Szwajcarska Financial Market Supervisory Authority (Finma) „ściśle współpracuje z władzami w innych krajach, gdyż wiele banków na całym świecie może być zamieszanych w tę sprawę" – głosi oświadczenie szwajcarskiego nadzoru. Wśród firm objętych dochodzeniem są również krajowe banki – dodała Finma.
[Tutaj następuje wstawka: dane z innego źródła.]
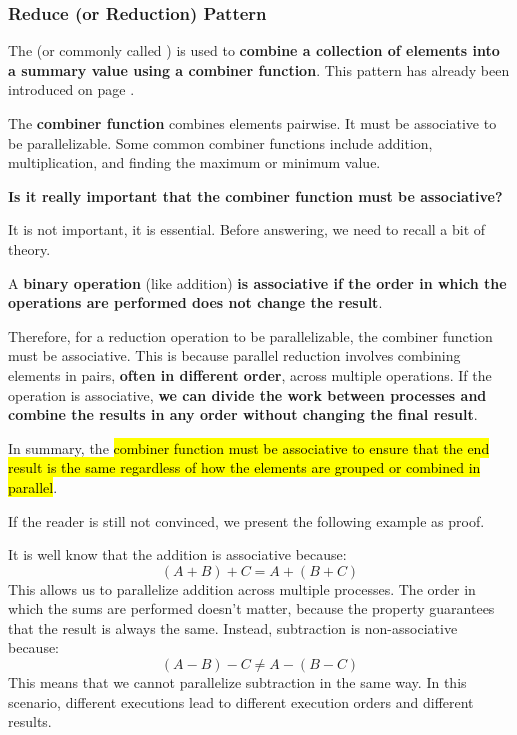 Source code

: \subsubsection{Reduce (or Reduction) Pattern}\label{subsubsection: Reduce (or Reduction) Pattern}

The  (or commonly called ) is used to \textbf{combine a collection of elements into a summary value using a combiner function}. This pattern has already been introduced on page .

\highspace
The \textbf{combiner function} combines elements pairwise. It must be associative to be parallelizable. Some common combiner functions include addition, multiplication, and finding the maximum or minimum value.

\highspace
\begin{flushleft}
    \textcolor{Green3}{ \textbf{Is it really important that the combiner function must be associative?}}
\end{flushleft}
It is not important, it is essential. Before answering, we need to recall a bit of theory.

\highspace
A \textbf{binary operation} (like addition) \textbf{is associative if the order in which the operations are performed does not change the result}.

\highspace
Therefore, for a reduction operation to be parallelizable, the combiner function must be associative. This is because parallel reduction involves combining elements in pairs, \textbf{often in different order}, across multiple operations. If the operation is associative, \textbf{we can divide the work between processes and combine the results in any order without changing the final result}.

\highspace
In summary, the \hl{combiner function must be associative to ensure that the end result is the same regardless of how the elements are grouped or combined in parallel}.

\highspace
If the reader is still not convinced, we present the following example as proof.

\highspace
\begin{examplebox}
    It is well know that the addition is associative because:
    \begin{equation*}
        \left(A + B\right) + C = A + \left(B + C\right)
    \end{equation*}
    This allows us to parallelize addition across multiple processes. The order in which the sums are performed doesn't matter, because the property guarantees that the result is always the same. Instead, subtraction is non-associative because:
    \begin{equation*}
        \left(A - B\right) - C \ne A - \left(B - C\right)
    \end{equation*}
    This means that we cannot parallelize subtraction in the same way. In this scenario, different executions lead to different execution orders and different results.
\end{examplebox}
Prowadzone obecnie dochodzenie być może jest następstwem prasowych informacji z czerwca zamieszczonych między innymi w serwisach agencji Bloomberg News. Chodzi zapewne o dilerów z kilku największych banków na świecie, którzy ustalali na swoją korzyść kursy walutowe WM/Reuters. Zawierali duże transakcje tuż przed i w czasie 60-sekundowego okienka, w którym są ustalane wiodące kursy. Niektórzy dilerzy działali w zmowie ze swoimi odpowiednikami w innych bankach, by zwiększyć swoje szanse na korzystne ustalenie kursu.

Kursy WM/Reuters wykorzystywane są m.in. przez zarządzających funduszami. Przed czterema miesiącami brytyjska Financial Conduct Authority podała, że właśnie te kursy są przedmiotem jej zainteresowania podczas wszczętego wtedy wstępnego dochodzenia.